Yellen took issue with Republican efforts to repeal the $80 billion that the IRS will receive over the next ten years to improve operations. Without that money, she said the tax agency would be hard-pressed to oversee tax laws.
“[Repealing the funding] would allow the wealthy and corporations to skip-out on taxes that they owe and make life harder for ordinary middle-class families, who pay their taxes, to get the kind of service that they deserve from the IRS,” she said.
The funding would also allow the IRS to hire experienced tax lawyers who could “go after” wealthier taxpayers, Yellen said.
Specifics for how the funding will be spent should be released to Congress in a “matter of weeks,” she said.
Yellen responded to several questions about the recent run on banks.
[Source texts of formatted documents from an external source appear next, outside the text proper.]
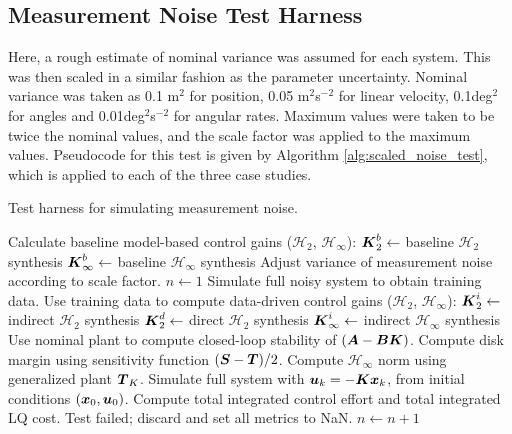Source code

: \subsection{Measurement Noise Test Harness}
Here, a rough estimate of nominal variance was assumed for each system.  This was then scaled in a similar fashion as the parameter uncertainty.  Nominal variance was taken as 0.1 m$^{2}$ for position, 0.05 m$^{2}$s$^{-2}$ for linear velocity, 0.1deg$^{2}$ for angles and 0.01deg$^{2}$s$^{-2}$ for angular rates.  Maximum values were taken to be twice the nominal values, and the scale factor was applied to the maximum values.  Pseudocode for this test is given by Algorithm \ref{alg:scaled_noise_test}, which is applied to each of the three case studies.

\begin{algorithm}
\caption{Test harness for simulating measurement noise.}
\label{alg:scaled_noise_test}
\begin{algorithmic}
	\State Calculate baseline model-based control gains ($\mathcal{H}_{2}$, $\mathcal{H}_{\infty}$):
	\State \hspace{10pt} $\vb*{K}_{2}^{b} \gets $ baseline $\mathcal{H}_{2}$ synthesis
	\State \hspace{10pt} $\vb*{K}_{\infty}^{b} \gets $ baseline $\mathcal{H}_{\infty}$ synthesis
		\State Adjust variance of measurement noise according to scale factor.
		\State $n \gets 1$
			\State Simulate full noisy system to obtain training data.
			\State Use training data to compute data-driven control gains ($\mathcal{H}_{2}$, $\mathcal{H}_{\infty}$):
			\State \hspace{10pt} $\vb*{K}_{2}^{i} \gets $ indirect $\mathcal{H}_{2}$ synthesis
			\State \hspace{10pt} $\vb*{K}_{2}^{d} \gets $ direct $\mathcal{H}_{2}$ synthesis
			\State \hspace{10pt} $\vb*{K}_{\infty}^{i} \gets $ indirect $\mathcal{H}_{\infty}$ synthesis
				\State Use nominal plant to compute closed-loop stability of $(\vb*{A} - \vb*{B}\vb*{K})$.
					\State Compute disk margin using sensitivity function $(\vb*{S} - \vb*{T})/2$.
					\State Compute $\mathcal{H}_{\infty}$ norm using generalized plant $\vb*{T}_{K}$.
					\State Simulate full system with $\vb*{u}_{k} = -\vb*{K}\vb*{x}_{k}$, from initial conditions $(\vb*{x}_{0},\vb*{u}_{0})$.
					\State Compute total integrated control effort and total integrated LQ cost.
				\Else
					\State Test failed; discard and set all metrics to NaN.
				\EndIf
			\EndFor
		\State $n \gets n + 1$
		\EndWhile
	\EndFor
\end{algorithmic}
\end{algorithm}
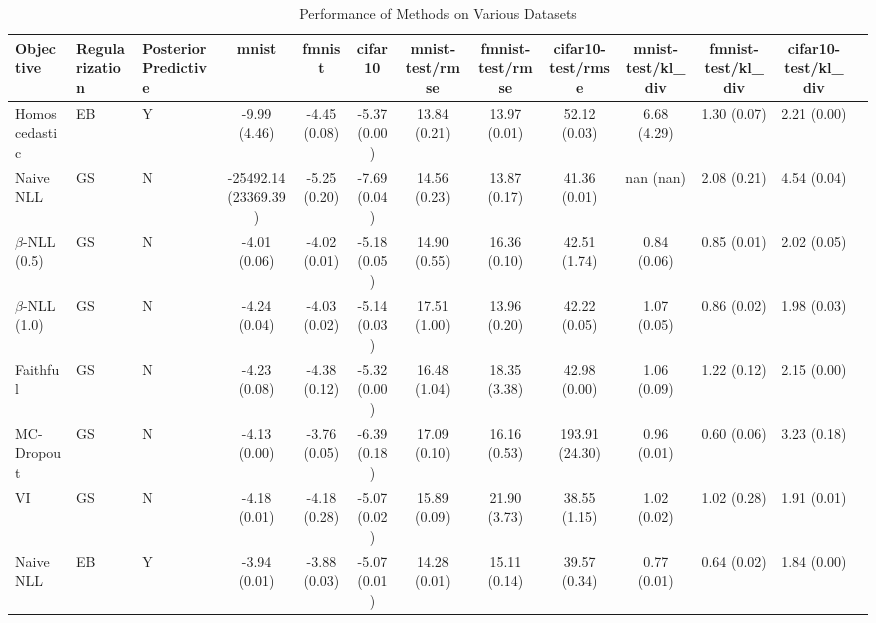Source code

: \begin{table}
\centering
\caption{Performance of Methods on Various Datasets}
\label{tab:results}
\begin{tabular}{|l|l|l|c|c|c|c|c|c|c|c|c|c|}
\toprule
        Objective & Regularization & Posterior Predictive &                mnist &       fmnist &      cifar10 & mnist-test/rmse & fmnist-test/rmse & cifar10-test/rmse & mnist-test/kl_div & fmnist-test/kl_div & cifar10-test/kl_div \\
\midrule
    Homoscedastic &             EB &                    Y &         -9.99 (4.46) & -4.45 (0.08) & -5.37 (0.00) &    13.84 (0.21) &     13.97 (0.01) &      52.12 (0.03) &       6.68 (4.29) &        1.30 (0.07) &         2.21 (0.00) \\
        Naive NLL &             GS &                    N & -25492.14 (23369.39) & -5.25 (0.20) & -7.69 (0.04) &    14.56 (0.23) &     13.87 (0.17) &      41.36 (0.01) &         nan (nan) &        2.08 (0.21) &         4.54 (0.04) \\
$\beta$-NLL (0.5) &             GS &                    N &         -4.01 (0.06) & -4.02 (0.01) & -5.18 (0.05) &    14.90 (0.55) &     16.36 (0.10) &      42.51 (1.74) &       0.84 (0.06) &        0.85 (0.01) &         2.02 (0.05) \\
$\beta$-NLL (1.0) &             GS &                    N &         -4.24 (0.04) & -4.03 (0.02) & -5.14 (0.03) &    17.51 (1.00) &     13.96 (0.20) &      42.22 (0.05) &       1.07 (0.05) &        0.86 (0.02) &         1.98 (0.03) \\
         Faithful &             GS &                    N &         -4.23 (0.08) & -4.38 (0.12) & -5.32 (0.00) &    16.48 (1.04) &     18.35 (3.38) &      42.98 (0.00) &       1.06 (0.09) &        1.22 (0.12) &         2.15 (0.00) \\
       MC-Dropout &             GS &                    N &         -4.13 (0.00) & -3.76 (0.05) & -6.39 (0.18) &    17.09 (0.10) &     16.16 (0.53) &    193.91 (24.30) &       0.96 (0.01) &        0.60 (0.06) &         3.23 (0.18) \\
               VI &             GS &                    N &         -4.18 (0.01) & -4.18 (0.28) & -5.07 (0.02) &    15.89 (0.09) &     21.90 (3.73) &      38.55 (1.15) &       1.02 (0.02) &        1.02 (0.28) &         1.91 (0.01) \\
        Naive NLL &             EB &                    Y &         -3.94 (0.01) & -3.88 (0.03) & -5.07 (0.01) &    14.28 (0.01) &     15.11 (0.14) &      39.57 (0.34) &       0.77 (0.01) &        0.64 (0.02) &         1.84 (0.00) \\

\end{tabular}
\end{table}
One of her more eye-opening responses was that the decision for the federal government to back uninsured accounts may not be an automatic response if other banks fail.
“A bank only gets that treatment if a majority of the FDIC board – a super majority… A super majority of the Fed board. And I, in consultation with the President, determine that the failure to protect uninsured depositors would create systemic risk and significant economic and financial consequences,” she said.
Senator James Lankford (R-Okla.) said her response could accelerate large depositors moving from community banks to larger banks.
“I’m concerned you’re about to accelerate that by encouraging anyone who has a large deposit in a community bank would say, ‘we’re not going to make you whole, but if you go to one of preferred banks we will make you whole,’” the Senator said.
Lanford asked Yellen if the recent collapse of banks will mean that other banks will pay higher fees to insure against future bank failures. She did not directly answer the question.